### What you have to do
The answer must be every line of the records below that contains the word "target", copied out.

### Dataset records
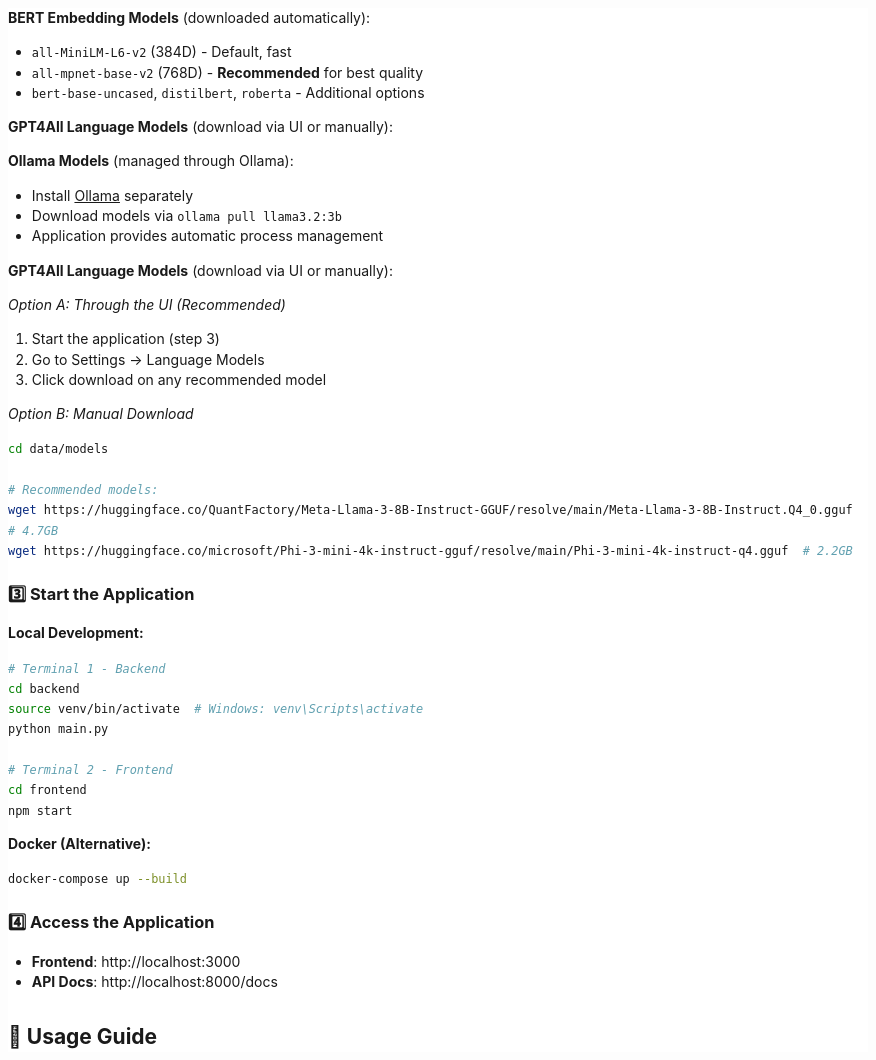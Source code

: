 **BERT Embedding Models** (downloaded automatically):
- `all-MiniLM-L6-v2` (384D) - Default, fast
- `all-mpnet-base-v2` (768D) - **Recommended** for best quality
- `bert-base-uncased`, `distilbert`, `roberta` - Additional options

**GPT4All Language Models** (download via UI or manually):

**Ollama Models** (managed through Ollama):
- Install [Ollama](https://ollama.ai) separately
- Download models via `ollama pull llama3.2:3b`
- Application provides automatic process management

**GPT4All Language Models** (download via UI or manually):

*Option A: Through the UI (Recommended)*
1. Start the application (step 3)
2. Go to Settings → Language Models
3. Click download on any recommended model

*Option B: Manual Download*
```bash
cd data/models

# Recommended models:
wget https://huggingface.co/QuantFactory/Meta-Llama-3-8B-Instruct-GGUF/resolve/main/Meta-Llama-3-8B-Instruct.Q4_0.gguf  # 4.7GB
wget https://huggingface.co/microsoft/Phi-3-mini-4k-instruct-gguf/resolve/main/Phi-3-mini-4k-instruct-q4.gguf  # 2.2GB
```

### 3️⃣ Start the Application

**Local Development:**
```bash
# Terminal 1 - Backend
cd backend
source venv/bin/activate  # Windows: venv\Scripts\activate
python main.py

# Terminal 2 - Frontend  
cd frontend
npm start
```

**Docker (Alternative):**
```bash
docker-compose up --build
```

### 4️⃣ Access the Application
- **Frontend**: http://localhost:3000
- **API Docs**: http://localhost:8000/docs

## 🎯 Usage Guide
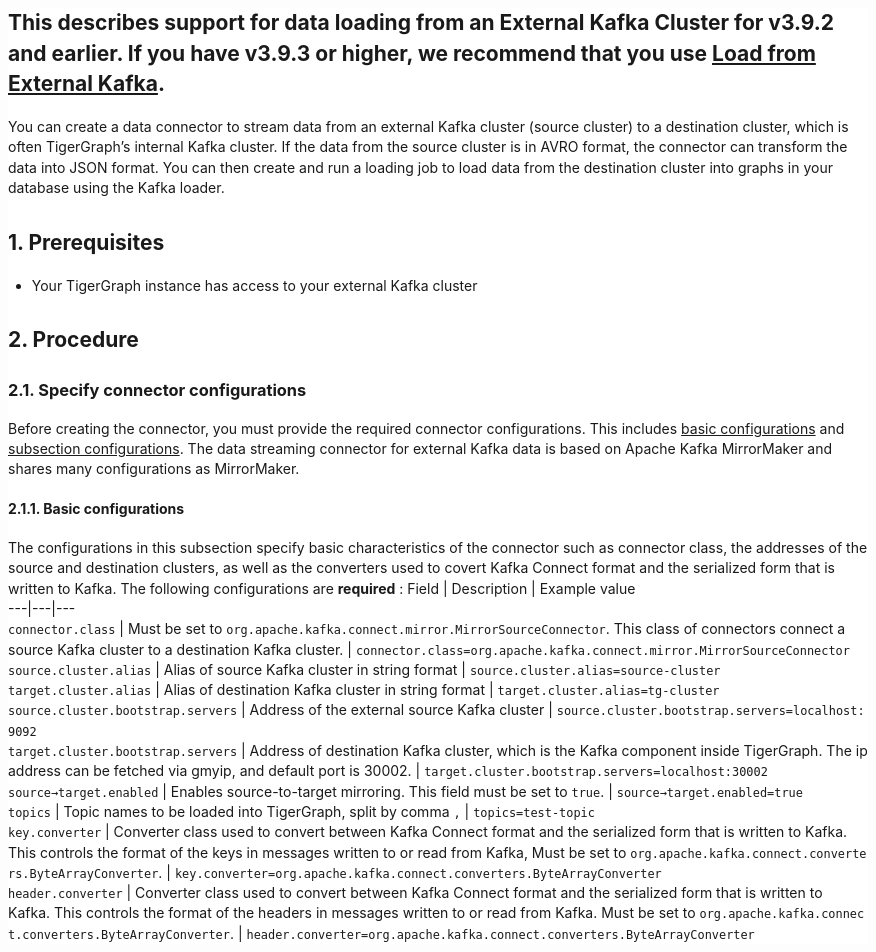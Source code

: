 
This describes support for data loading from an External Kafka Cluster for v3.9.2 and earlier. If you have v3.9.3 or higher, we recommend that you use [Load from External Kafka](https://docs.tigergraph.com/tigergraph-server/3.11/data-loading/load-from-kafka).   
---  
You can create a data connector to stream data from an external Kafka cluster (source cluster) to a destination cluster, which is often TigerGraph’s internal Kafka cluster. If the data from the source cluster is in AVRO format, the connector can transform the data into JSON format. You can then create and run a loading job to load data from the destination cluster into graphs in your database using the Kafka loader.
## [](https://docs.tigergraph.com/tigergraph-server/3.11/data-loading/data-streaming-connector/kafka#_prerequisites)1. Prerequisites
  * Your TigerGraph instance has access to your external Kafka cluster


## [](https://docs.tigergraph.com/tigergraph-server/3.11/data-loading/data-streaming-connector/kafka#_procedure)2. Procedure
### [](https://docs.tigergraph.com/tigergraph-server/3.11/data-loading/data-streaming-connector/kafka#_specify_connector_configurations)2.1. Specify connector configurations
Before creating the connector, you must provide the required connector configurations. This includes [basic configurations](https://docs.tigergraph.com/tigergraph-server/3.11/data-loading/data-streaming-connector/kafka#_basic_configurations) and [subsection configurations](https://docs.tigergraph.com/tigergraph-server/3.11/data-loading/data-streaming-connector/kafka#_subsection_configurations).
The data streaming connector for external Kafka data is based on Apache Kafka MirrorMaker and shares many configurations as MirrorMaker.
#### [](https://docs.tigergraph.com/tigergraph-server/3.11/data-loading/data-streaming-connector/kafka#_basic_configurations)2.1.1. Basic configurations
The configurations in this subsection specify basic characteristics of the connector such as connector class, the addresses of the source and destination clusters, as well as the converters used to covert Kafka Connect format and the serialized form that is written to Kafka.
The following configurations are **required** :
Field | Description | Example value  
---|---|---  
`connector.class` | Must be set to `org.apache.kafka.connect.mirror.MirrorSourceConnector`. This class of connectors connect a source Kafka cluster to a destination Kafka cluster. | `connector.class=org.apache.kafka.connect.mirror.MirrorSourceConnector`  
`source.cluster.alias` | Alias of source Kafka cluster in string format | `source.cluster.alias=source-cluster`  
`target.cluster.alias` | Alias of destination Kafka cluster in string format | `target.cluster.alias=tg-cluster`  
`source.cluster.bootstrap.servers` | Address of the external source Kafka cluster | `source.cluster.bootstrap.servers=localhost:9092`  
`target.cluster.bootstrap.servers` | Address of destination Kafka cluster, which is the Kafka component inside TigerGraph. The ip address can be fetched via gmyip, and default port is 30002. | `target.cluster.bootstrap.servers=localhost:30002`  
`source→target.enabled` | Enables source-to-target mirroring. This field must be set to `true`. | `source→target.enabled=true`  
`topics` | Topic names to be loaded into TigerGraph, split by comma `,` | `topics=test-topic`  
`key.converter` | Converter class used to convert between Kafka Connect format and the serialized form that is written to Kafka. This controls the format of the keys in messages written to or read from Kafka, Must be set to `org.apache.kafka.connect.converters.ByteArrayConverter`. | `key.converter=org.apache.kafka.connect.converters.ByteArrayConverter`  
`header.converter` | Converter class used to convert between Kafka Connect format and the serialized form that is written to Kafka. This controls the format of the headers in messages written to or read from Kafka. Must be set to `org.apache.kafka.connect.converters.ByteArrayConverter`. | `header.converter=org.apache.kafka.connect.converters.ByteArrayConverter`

### Output of the task
`target.cluster.alias` | Alias of destination Kafka cluster in string format | `target.cluster.alias=tg-cluster`  
`target.cluster.bootstrap.servers` | Address of destination Kafka cluster, which is the Kafka component inside TigerGraph. The ip address can be fetched via gmyip, and default port is 30002. | `target.cluster.bootstrap.servers=localhost:30002`  
`source→target.enabled` | Enables source-to-target mirroring. This field must be set to `true`. | `source→target.enabled=true`  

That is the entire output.